Items from a dataset ▸
....
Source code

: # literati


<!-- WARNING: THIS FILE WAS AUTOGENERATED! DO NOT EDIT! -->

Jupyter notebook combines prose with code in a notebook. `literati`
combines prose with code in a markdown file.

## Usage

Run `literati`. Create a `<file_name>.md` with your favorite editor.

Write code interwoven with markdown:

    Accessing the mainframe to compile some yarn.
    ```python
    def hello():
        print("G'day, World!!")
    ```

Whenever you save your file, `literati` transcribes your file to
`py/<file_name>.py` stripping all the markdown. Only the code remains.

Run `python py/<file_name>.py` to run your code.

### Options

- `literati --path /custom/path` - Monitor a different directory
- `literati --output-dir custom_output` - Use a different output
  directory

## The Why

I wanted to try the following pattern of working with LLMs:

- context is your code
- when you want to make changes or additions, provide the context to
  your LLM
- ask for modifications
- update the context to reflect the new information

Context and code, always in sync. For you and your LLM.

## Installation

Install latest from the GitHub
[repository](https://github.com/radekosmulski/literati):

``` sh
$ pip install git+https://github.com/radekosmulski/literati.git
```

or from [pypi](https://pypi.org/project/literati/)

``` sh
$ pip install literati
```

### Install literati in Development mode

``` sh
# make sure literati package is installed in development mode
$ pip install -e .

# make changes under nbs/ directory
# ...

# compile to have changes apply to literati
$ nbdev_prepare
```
....
WHAT NEEDS TO BE DONE ▸ How many lines in the entries above include the string "code"? Give only the number.

SOLUTION FOR THIS TASK ▸ 8